Today, digital identities and user data are primarily managed by siloed, centralized systems on the cloud. Centralized systems have an increased risk of hacks, breaches, and leaks, and are prime targets for cyberattacks because compromising one system can expose vast amounts of data. For example, the cyberattack at UnitedHealth Group’s tech unit in 2024 affected the personal information of 190 million people (Reuters 2025). Data is also often used to track people’s activities online, and unnecessarily copied and shared with third parties. The Facebook and Cambridge Analytica scandal of 2018 is one prime example.

Driven by high-profile data breaches, consumers are now demanding greater privacy, transparency, and control over their personal data. Enterprise spending on compliance has also skyrocketed as data privacy laws, such as the EU’s General Data Protection Regulation (GDPR) and Japan’s Act on the Protection of Personal Information (APPI), become stricter.

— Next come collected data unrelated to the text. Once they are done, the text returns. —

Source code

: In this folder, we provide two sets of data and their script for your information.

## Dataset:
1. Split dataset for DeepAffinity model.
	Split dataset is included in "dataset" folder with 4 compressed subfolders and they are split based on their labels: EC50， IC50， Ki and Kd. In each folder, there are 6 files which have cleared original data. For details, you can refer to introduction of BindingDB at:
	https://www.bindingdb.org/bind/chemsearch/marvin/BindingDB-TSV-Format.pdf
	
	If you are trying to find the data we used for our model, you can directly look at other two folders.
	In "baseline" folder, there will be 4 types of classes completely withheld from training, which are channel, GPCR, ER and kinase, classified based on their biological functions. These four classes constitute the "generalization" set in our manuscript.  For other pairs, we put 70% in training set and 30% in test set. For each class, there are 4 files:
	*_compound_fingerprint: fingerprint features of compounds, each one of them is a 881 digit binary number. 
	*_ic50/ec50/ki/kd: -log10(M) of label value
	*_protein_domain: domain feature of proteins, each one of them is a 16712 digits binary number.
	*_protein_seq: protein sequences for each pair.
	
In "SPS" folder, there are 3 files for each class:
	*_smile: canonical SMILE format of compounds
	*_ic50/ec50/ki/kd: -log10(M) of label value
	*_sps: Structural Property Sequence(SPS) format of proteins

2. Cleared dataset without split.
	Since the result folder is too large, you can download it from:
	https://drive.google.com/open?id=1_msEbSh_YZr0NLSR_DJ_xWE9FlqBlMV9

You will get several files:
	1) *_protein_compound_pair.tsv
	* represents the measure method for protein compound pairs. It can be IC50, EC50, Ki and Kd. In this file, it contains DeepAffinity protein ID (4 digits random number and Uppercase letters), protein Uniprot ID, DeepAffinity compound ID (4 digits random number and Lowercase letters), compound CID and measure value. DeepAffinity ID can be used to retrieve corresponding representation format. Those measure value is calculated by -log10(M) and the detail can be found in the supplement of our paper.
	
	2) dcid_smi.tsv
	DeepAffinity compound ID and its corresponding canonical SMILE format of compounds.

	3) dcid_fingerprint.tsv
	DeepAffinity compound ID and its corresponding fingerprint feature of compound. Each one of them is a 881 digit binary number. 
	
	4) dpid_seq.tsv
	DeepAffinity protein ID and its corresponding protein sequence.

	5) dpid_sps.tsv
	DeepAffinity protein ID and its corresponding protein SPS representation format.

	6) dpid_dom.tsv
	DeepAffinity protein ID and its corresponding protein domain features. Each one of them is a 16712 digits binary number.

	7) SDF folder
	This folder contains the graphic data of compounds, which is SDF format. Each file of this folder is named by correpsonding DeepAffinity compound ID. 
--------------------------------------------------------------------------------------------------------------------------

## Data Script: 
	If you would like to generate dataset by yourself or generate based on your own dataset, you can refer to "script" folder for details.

The rise of AI models and agents further complicates data privacy and emphasizes the need for robust data access protocols. These advanced AI systems rely on vast amounts of data to train algorithms and deliver personalized experiences, often drawing upon sensitive personal information, such as identity details for KYC or payment methods for transactions. In October 2024, an AI-powered call center in the Middle East was breached, and over 10.2 million interactions between consumers, operators, and AI agents were stolen by attackers (Resecurity 2024). OpenAI’s Operator agent was manipulated into bypassing ethical guardrails and carrying out phishing attacks via prompt engineering (Zurier 2025).

Secure identity and user data management remains a significant challenge today, especially with the increasing complexity of AI interactions. To protect consumers and enterprises alike, we must implement a new approach that ensures data privacy and secure access.